Each record below must be written out again in exactly the same form.

→ **Source data**
•••••

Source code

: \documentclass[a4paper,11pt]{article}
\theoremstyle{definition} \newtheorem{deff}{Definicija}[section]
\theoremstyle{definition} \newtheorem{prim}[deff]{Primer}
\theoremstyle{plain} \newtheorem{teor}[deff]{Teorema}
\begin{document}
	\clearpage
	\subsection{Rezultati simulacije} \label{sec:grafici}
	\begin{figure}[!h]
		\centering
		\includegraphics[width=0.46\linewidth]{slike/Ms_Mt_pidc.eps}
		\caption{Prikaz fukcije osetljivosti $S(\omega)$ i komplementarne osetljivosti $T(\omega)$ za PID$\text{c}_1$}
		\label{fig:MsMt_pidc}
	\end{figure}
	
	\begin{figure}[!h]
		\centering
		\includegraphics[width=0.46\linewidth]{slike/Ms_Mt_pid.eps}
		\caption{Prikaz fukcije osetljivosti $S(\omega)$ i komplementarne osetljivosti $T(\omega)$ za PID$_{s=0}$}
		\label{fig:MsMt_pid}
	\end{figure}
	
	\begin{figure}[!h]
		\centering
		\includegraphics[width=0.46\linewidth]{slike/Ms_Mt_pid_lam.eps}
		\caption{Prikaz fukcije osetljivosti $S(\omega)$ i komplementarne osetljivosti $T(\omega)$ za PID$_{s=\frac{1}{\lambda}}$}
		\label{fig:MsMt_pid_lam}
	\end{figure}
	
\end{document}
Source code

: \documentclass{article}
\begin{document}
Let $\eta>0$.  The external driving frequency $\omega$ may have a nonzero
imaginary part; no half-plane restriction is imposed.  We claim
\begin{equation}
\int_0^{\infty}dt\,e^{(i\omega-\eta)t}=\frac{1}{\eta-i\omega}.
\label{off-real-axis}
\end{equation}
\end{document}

•••••

→ **Exercise result**
Source code

: \documentclass[a4paper,11pt]{article}
\theoremstyle{definition} \newtheorem{deff}{Definicija}[section]
\theoremstyle{definition} \newtheorem{prim}[deff]{Primer}
\theoremstyle{plain} \newtheorem{teor}[deff]{Teorema}
\begin{document}
	\clearpage
	\subsection{Rezultati simulacije} \label{sec:grafici}
	\begin{figure}[!h]
		\centering
		\includegraphics[width=0.46\linewidth]{slike/Ms_Mt_pidc.eps}
		\caption{Prikaz fukcije osetljivosti $S(\omega)$ i komplementarne osetljivosti $T(\omega)$ za PID$\text{c}_1$}
		\label{fig:MsMt_pidc}
	\end{figure}
	
	\begin{figure}[!h]
		\centering
		\includegraphics[width=0.46\linewidth]{slike/Ms_Mt_pid.eps}
		\caption{Prikaz fukcije osetljivosti $S(\omega)$ i komplementarne osetljivosti $T(\omega)$ za PID$_{s=0}$}
		\label{fig:MsMt_pid}
	\end{figure}
	
	\begin{figure}[!h]
		\centering
		\includegraphics[width=0.46\linewidth]{slike/Ms_Mt_pid_lam.eps}
		\caption{Prikaz fukcije osetljivosti $S(\omega)$ i komplementarne osetljivosti $T(\omega)$ za PID$_{s=\frac{1}{\lambda}}$}
		\label{fig:MsMt_pid_lam}
	\end{figure}
	
\end{document}
Source code

: \documentclass{article}
\begin{document}
Let $\eta>0$.  The external driving frequency $\omega$ may have a nonzero
imaginary part; no half-plane restriction is imposed.  We claim
\begin{equation}
\int_0^{\infty}dt\,e^{(i\omega-\eta)t}=\frac{1}{\eta-i\omega}.
\label{off-real-axis}
\end{equation}
\end{document}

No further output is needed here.